At the meeting, city officials told commissioners that only nine pet stores in San Francisco still sell live animals, while 29 others now stick to grooming, boarding, supplies, and adoptions. The remaining live animal sales are largely reptiles, birds, and small mammals. More than 60 organizations, including 41 local rescue groups, have lined up behind the proposal, arguing that a retail ban would curb impulse buys that often result in animals being surrendered to shelters. As reported by the San Francisco Chronicle, the commission voted to send its recommendation straight to Lurie and the Board of Supervisors.
Commission chair Michael Angelo Torres did not sugarcoat the commission’s track record with City Hall. “It’s usually, ‘yes, thank you for bringing this to our attention,’” he said, noting that past recommendations have rarely led to follow-up, per the San Francisco Chronicle. This time, commissioners say they plan to team up with animal welfare organizations and supporters to mount a letter-writing campaign to push the issue higher on the city’s agenda. The move is advisory only, but members signaled they will press the city for a more concrete response and timeline than they have seen in the past.
What the law already says
California has already taken a bite out of part of this issue. AB 485, the Pet Rescue and Adoption Act, which took effect in 2019, prohibits pet stores from selling dogs, cats, and rabbits that come from commercial breeding facilities. Instead, those animals must be sourced from shelters or rescue groups, not commercial breeders. That statewide shift pushed many retailers away from selling puppies and kittens, leaving smaller or exotic species as the main live animals still available in shops. As outlined by LegiScan, AB 485 set up that rescue-based model for pet store sales of those animals.
Why advocates back a broader ban
Supporters of the new proposal told commissioners that small and exotic animals often need specialized care that typical retail settings are not prepared to provide. When those animals are bought on impulse, they said, they are more likely to wind up in shelters or in the hands of already stretched rescue groups. Advocates also pointed to a broader trend of cities tightening rules on retail sales of animals and raised public health questions about the exotic pet trade.

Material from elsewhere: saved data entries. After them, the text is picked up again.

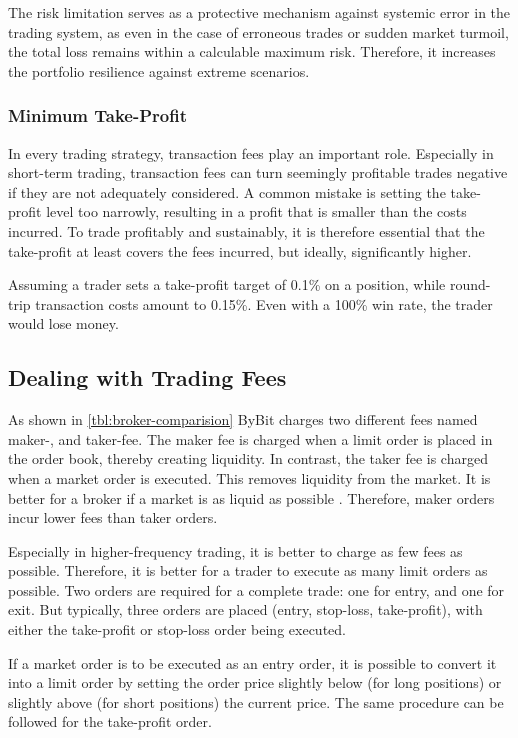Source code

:The risk limitation serves as a protective mechanism against systemic error in the trading system, as even in the case of erroneous trades or sudden market turmoil, the total loss remains within a calculable maximum risk.
Therefore, it increases the portfolio resilience against extreme scenarios.

\subsubsection{Minimum Take-Profit}

In every trading strategy, transaction fees play an important role.
Especially in short-term trading, transaction fees can turn seemingly profitable trades negative if they are not adequately considered.
A common mistake is setting the take-profit level too narrowly, resulting in a profit that is smaller than the costs incurred.
To trade profitably and sustainably, it is therefore essential that the take-profit at least covers the fees incurred, but ideally, significantly higher.

Assuming a trader sets a take-profit target of 0.1\% on a position, while round-trip transaction costs amount to 0.15\%.
Even with a 100\% win rate, the trader would lose money.

\subsection{Dealing with Trading Fees}
\label{chap:dealing-with-trading-fees}

As shown in \autoref{tbl:broker-comparision} ByBit charges two different fees named maker-, and taker-fee.
The maker fee is charged when a limit order is placed in the order book, thereby creating liquidity.
In contrast, the taker fee is charged when a market order is executed.
This removes liquidity from the market.
It is better for a broker if a market is as liquid as possible \cite{liquid-markets}.
Therefore, maker orders incur lower fees than taker orders.

Especially in higher-frequency trading, it is better to charge as few fees as possible.
Therefore, it is better for a trader to execute as many limit orders as possible.
Two orders are required for a complete trade: one for entry, and one for exit.
But typically, three orders are placed (entry, stop-loss, take-profit), with either the take-profit or stop-loss order being executed.

If a market order is to be executed as an entry order, it is possible to convert it into a limit order by setting the order price slightly below (for long positions) or slightly above (for short positions) the current price.
The same procedure can be followed for the take-profit order.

Animal welfare groups, including the San Francisco SPCA, have long pushed for policies that reduce demand for animals from large-scale breeders and make animal sourcing more transparent. The organization has framed earlier legislative wins as incremental steps toward that goal, describing California’s move to block the sale of “puppy mill” dogs in pet stores as one such milestone in a press release from the San Francisco SPCA.
What happens next
The commission’s vote does not change city law on its own. For any ban to actually take effect, the Board of Supervisors would need to introduce an ordinance, hold public hearings, and vote on final language, followed by the mayor’s signature. That process could stretch out over months while local retailers, rescue groups, and would-be adopters watch closely for details like possible exemptions, enforcement mechanisms, and timelines for phasing in new rules.
Commissioners say they plan to keep the issue in the public eye and coordinate with rescue groups as the proposal moves, or stalls, at City Hall. Whether San Francisco’s leaders decide to shut off live animal sales at pet stores entirely is now a political question, but the commission has made clear it does not intend to let the matter quietly fade away.